É possível afirmar que foi Nashville Skyline a maior influência externa para a gestação de Alucinação, claramente influenciado pelo folk e por um certo sabor de rebeldia existencial. Foi a partir da audição desse álbum de Dylan que Belchior vislumbrou o conceito que buscava, embora a citação mais conhecida do disco (Like a Rolling Stone) seja do álbum Highway 61 Revisited, de 1965, mencionada em Velha Roupa Colorida. Belchior também burila uma certa modernização da country music tradicional, da mesma forma que Dylan fez, especialmente em faixas como Não Leve Flores.

As visões conceituais de Belchior nunca foram monolíticas em suas obras. Para usar uma analogia obsoleta, sua parabólica estava sempre mirando uma infinidade de referências e diálogos intertextuais. Por exemplo: na canção-título de Alucinação, Belchior canta: “Longe o profeta do terror que a Laranja Mecânica anuncia”. É um estilhaço do cinema de Stanley Kubrick. Nessa época, o cantor estava impactado pela distopia presente no filme Laranja Mecânica, de Kubrick, baseado no livro de Anthony Burgess. Há uma espécie de credo de Belchior transpassado na canção, que revela sua faceta anti psicotrópicos (“A minha alucinação é suportar o dia a dia e meu delírio é a experiência com coisas reais”), sua convicção de que o mundo do homem comum, do povo, não era permeado pela experiência alucinógena da geração hippie, mas pela luta contínua pela sobrevivência, o embate do cotidiano.

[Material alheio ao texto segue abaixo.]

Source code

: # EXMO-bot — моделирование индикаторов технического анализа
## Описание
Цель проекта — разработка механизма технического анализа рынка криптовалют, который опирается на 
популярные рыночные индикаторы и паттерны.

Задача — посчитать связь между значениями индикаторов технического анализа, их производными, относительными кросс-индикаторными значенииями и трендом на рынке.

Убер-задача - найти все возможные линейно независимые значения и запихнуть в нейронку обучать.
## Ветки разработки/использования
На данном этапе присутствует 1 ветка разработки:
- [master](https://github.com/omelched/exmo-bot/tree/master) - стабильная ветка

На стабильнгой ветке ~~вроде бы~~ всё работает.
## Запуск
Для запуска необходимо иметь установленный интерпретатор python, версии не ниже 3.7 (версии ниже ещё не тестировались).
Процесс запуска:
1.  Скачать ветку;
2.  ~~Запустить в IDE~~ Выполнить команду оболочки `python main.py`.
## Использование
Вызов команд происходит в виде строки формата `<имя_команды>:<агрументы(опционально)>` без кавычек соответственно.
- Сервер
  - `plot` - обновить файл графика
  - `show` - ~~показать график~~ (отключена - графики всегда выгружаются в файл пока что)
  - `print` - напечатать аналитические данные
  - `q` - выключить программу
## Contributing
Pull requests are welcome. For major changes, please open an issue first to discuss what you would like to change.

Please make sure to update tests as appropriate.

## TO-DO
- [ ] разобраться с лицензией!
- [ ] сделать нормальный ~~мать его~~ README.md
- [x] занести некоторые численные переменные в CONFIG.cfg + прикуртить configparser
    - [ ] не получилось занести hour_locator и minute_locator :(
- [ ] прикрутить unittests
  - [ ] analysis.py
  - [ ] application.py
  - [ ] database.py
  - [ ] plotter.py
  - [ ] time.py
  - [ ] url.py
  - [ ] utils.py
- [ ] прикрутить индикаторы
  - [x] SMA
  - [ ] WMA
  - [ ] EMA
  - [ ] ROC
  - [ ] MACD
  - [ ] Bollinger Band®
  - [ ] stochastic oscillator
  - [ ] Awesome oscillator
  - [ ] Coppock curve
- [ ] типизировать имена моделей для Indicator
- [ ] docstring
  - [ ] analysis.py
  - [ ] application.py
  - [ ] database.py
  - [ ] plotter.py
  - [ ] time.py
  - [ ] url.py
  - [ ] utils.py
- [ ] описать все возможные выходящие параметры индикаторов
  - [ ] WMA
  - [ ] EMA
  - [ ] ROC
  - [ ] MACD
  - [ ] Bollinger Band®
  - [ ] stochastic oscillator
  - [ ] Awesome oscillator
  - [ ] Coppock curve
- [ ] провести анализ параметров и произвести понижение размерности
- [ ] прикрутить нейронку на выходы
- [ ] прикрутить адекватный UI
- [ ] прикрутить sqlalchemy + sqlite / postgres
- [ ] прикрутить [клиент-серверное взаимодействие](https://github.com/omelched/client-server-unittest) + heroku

Angela Henman era filha de dois combatentes britânicos. Seus pais, Richard (mais conhecido como Dick) e Margarita (ou Peggie), lutaram na Segunda Guerra Mundial. Filhos de ingleses, viviam na América do Sul, mas apresentaram-se ao governo britânico para lutar contra a ameaça totalitária. Jovens cidadãos ingleses do mundo todo foram chamados a combater. Margarita tinha 21 anos e foi destacada para serviço em Bletchley Park (uma mansão vitoriana perto de Milton Keynes, Buckinghamshire, na Inglaterra, a mais ou menos 80 km ao norte de Londres). O apelido do lugar era Station X, uma instalação militar. Ali funcionou a Government Code and Cypher School (GC&CS), que decifrou o sistema de comunicação dos nazistas. Foi em Bletchley Park que o matemático inglês Alan Turing, chefe da equipe, desenvolveu a sua atividade de criptoanalista. Margarita trabalhou na  decifração da Lorenz e da Enigma, comunicação cifrada dos alemães. Dizem que o trabalho dos britânicos ali ajudou a reduzir a guerra de quatro para dois anos. De volta ao Brasil, viveram uma vida pacata em São Paulo. 

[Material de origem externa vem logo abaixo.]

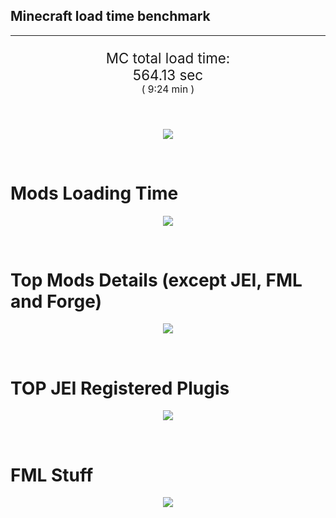 ## Minecraft load time benchmark


---

<p align="center" style="font-size:160%;">
MC total load time:<br>
564.13 sec
<br>
<sup><sub>(
9:24 min
)</sub></sup>
</p>

<br>


<p align="center">
<img src="https://quickchart.io/chart?w=400&h=30&c={
  type: 'horizontalBar',
  data: {
    datasets: [
      {label:      'MODS:', data: [342.53]},
      {label: 'FML stuff:', data: [221.60]}
    ]
  },
  options: {
    scales: {
      xAxes: [{display: false,stacked: true}],
      yAxes: [{display: false,stacked: true}],
    },
    elements: {rectangle: {borderWidth: 2}},
    legend: {display: false,},
    plugins: {datalabels: {color: 'white',formatter: (value, context) =>
      [context.dataset.label, value].join(' ')
    }}
  }
}"/>
</p>

<br>

# Mods Loading Time
<p align="center">
<img src="https://quickchart.io/chart?w=400&h=300&c={
  type: 'outlabeledPie',
  options: {
    cutoutPercentage: 25,
    plugins: {
      legend: !1,
      outlabels: {
        stretch: 5,
        padding: 1,
        text: (v,i)=>[
          v.labels[v.dataIndex],' ',
          (v.percent*1000|0)/10,
          String.fromCharCode(37)].join('')
      }
    }
  },
  data: {...
`
436e17  73.13s Had Enough Items;
8c2ccd  15.69s Immersive Engineering;
214d9e  14.17s Minecraft Forge;
516fa8  11.59s Ender IO;
a651a8  11.33s IndustrialCraft 2;
8f3087  10.81s Forge Mod Loader;
5161a8   1.38s CraftTweaker2;
495797   8.21s CraftTweaker2 (Script Loading);
813e81   8.27s OpenComputers;
538f30   7.22s Animania;
8f304e   7.17s Astral Sorcery;
213664   5.29s Forestry;
8f6c30   5.04s Dynamic Surroundings;
6e175e   4.44s Recurrent Complex;
436e17   4.06s Integrated Dynamics;
9e2174   3.93s Tinkers' Construct;
308f53   3.80s Village Names;
a86e51   3.49s Extra Utilities 2;
308f7e   3.33s Quark: RotN Edition;
ba3eb8   3.26s Cyclic;
3e68ba   3.21s AE2 Unofficial Extended Life;
444444  74.90s 43 Other mods;
333333  51.94s 157 'Fast' mods (load 1.0s - 0.1s);
222222   6.92s 221 'Instant' mods (load %3C 0.1s)
`
    .split(';').reduce((a, l) => {
      l.match(/(\w{6}) *(\d*\.\d*)s (.*)/)
      .slice(1).map((a, i) => [[String.fromCharCode(35),a].join(''), parseFloat(a), a][i])
      .forEach((s, i) => 
        [a.datasets[0].backgroundColor, a.datasets[0].data, a.labels][i].push(s)
      );
      return a
    }, {
      labels: [],
      datasets: [{
        backgroundColor: [],
        data: [],
        borderColor: 'rgba(22,22,22,0.3)',
        borderWidth: 1
      }]
    })
  }
}"/>
</p>

<br>

# Top Mods Details (except JEI, FML and Forge)
<p align="center">
<img src="https://quickchart.io/chart?w=400&h=450&c={
  options: {
    scales: {
      xAxes: [{stacked: true}],
      yAxes: [{stacked: true}],
    },
    plugins: {
      datalabels: {
        anchor: 'end',
        align: 'top',
        color: 'white',
        backgroundColor: 'rgba(46, 140, 171, 0.6)',
        borderColor: 'rgba(41, 168, 194, 1.0)',
        borderWidth: 0.5,
        borderRadius: 3,
        padding: 0,
        font: {size:10},
        formatter: (v,ctx) => 
          ctx.datasetIndex!=ctx.chart.data.datasets.length-1 ? null
            : [((ctx.chart.data.datasets.reduce((a,b)=>a- -b.data[ctx.dataIndex],0)*10)|0)/10,'s'].join('')
      },
      colorschemes: {
        scheme: 'office.Damask6'
      }
    }
  },
  type: 'bar',
  data: {...(() => {
    let a = { labels: [], datasets: [] };
`
1: Construction;
2: Loading Resources;
3: PreInitialization;
4: Initialization;
5: InterModComms$IMC;
6: PostInitialization;
7: LoadComplete;
8: ModIdMapping
`
    .split(';')
      .map(l => l.match(/\d: (.*)/).slice(1))
      .forEach(([name]) => a.datasets.push({ label: name, data: [] }));
`
                          1      2      3      4      5      6      7      8  ;
Had Enough Items      |  0.09|  0.00|  2.38|  0.02|  0.00|  0.00| 70.65|  0.00;
Immersive Engineering |  0.87|  0.01|  1.17|  0.89|  0.00| 12.75|  0.00|  0.00;
Ender IO              |  1.76|  0.01|  4.08|  0.54|  3.86|  0.16|  0.00|  1.18;
IndustrialCraft 2     |  0.79|  0.01|  8.45|  0.98|  0.00|  1.10|  0.00|  0.00;
CraftTweaker2         |  0.62|  0.00|  3.26|  0.01|  0.00|  5.69|  0.01|  0.00;
OpenComputers         |  0.17|  0.02|  4.95|  2.95|  0.18|  0.00|  0.00|  0.00;
Animania              |  0.32|  0.00|  3.09|  0.10|  0.00|  3.71|  0.00|  0.00;
Astral Sorcery        |  0.23|  0.01|  4.57|  1.43|  0.00|  0.93|  0.00|  0.00;
Forestry              |  0.40|  0.01|  3.23|  0.96|  0.00|  0.69|  0.00|  0.00;
Dynamic Surroundings  |  0.17|  0.01|  0.20|  0.11|  0.00|  0.05|  4.50|  0.00;
Recurrent Complex     |  0.24|  0.01|  0.65|  0.85|  0.00|  2.68|  0.00|  0.00;
Integrated Dynamics   |  0.25|  0.01|  3.75|  0.05|  0.00|  0.00|  0.00|  0.00
`
    .split(';').slice(1)
      .map(l => l.split('|').map(s => s.trim()))
      .forEach(([name, ...arr], i) => {
        a.labels.push(name);
        arr.forEach((v, j) => a.datasets[j].data[i] = v)
      }); return a
  })()}
}"/>
</p>

<br>

# TOP JEI Registered Plugis
<p align="center">
<img src="https://quickchart.io/chart?w=700&c={
  options: {
    elements: { rectangle: { borderWidth: 1 } },
    legend: false
  },
  type: 'horizontalBar',
    data: {...(() => {
      let a = {
        labels: [], datasets: [{
          backgroundColor: 'rgba(0, 99, 132, 0.5)',
          borderColor: 'rgb(0, 99, 132)',
          data: []
        }]
      };
`
  2.98: crazypants.enderio.machines.integration.jei.MachinesPlugin;
  2.83: li.cil.oc.integration.jei.ModPluginOpenComputers;
  2.79: com.rwtema.extrautils2.crafting.jei.XUJEIPlugin;
  2.47: cofh.thermalexpansion.plugins.jei.JEIPluginTE;
  1.81: mezz.jei.plugins.vanilla.VanillaPlugin;
  1.49: jeresources.jei.JEIConfig;
  1.40: com.github.sokyranthedragon.mia.integrations.jer.JeiJerIntegration$1;
  1.33: forestry.factory.recipes.jei.FactoryJeiPlugin;
  1.25: ic2.jeiIntegration.SubModule;
  0.81: com.buuz135.industrial.jei.JEICustomPlugin;
  0.67: knightminer.tcomplement.plugin.jei.JEIPlugin;
  0.66: com.buuz135.thaumicjei.ThaumcraftJEIPlugin;
  0.54: nc.integration.jei.NCJEI;
  0.48: mctmods.smelteryio.library.util.jei.JEI;
  0.40: crazypants.enderio.base.integration.jei.JeiPlugin;
  4.54: Other 121 Plugins
`
        .split(';')
        .map(l => l.split(':'))
        .forEach(([time, name]) => {
          a.labels.push(name);
          a.datasets[0].data.push(time)
        })
        ; return a
    })()
  }
}"/>
</p>

<br>

# FML Stuff
<p align="center">
<img src="https://quickchart.io/chart?w=500&h=400&c={
  options: {
    rotation: Math.PI,
    cutoutPercentage: 55,
    plugins: {
      legend: !1,
      outlabels: {
        stretch: 5,
        padding: 1,
        text: (v)=>v.labels
      },
      doughnutlabel: {
        labels: [
          {
            text: 'FML stuff:',
            color: 'rgba(128, 128, 128, 0.5)',
            font: {size: 18}
          },
          {
            text: [221.60,'s'].join(''),
            color: 'rgba(128, 128, 128, 1)',
            font: {size: 22}
          }
        ]
      },
    }
  },
  type: 'outlabeledPie',
  data: {...(() => {
    let a = {
      labels: [],
      datasets: [{
        backgroundColor: [],
        data: [],
        borderColor: 'rgba(22,22,22,0.3)',
        borderWidth: 2
      }]
    };
`
993A00   1.38s Loading sounds;
994400   1.44s Loading Resource - SoundHandler;
994F00  47.49s ModelLoader: blocks;
995900   9.32s ModelLoader: items;
996300   9.33s ModelLoader: baking;
996D00   4.32s Applying remove recipe actions;
997700   0.29s Applying remove furnace recipe actions;
444444 148.03s Other
`
    .split(';')
      .map(l => l.match(/(\w{6}) *(\d*\.\d*)s (.*)/))
      .forEach(([, col, time, name]) => {
        a.labels.push([name, ' ', time, 's'].join(''));
        a.datasets[0].data.push(parseFloat(time));
        a.datasets[0].backgroundColor.push([String.fromCharCode(35), col].join(''))
      })
      ; return a
  })()}
}"/>
</p>

<br>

Angela e Belchior casaram-se e tiveram dois filhos. De seu apartamento no Bixiga, eles foram caminhando uma noite até o Teatro Bandeirantes, na Brigadeiro, para ver a famosa estreia de Elis Regina, em dezembro de 1975, no show Falso Brilhante, no qual ela cantou pela primeira vez as canções Como Nossos Pais e Velha Roupa Colorida, que Belchior gravaria depois em seu Alucinação. Isso tudo já aconteceu há meio século, mas o som que essas encruzilhadas produziram segue impressionando a todos nós.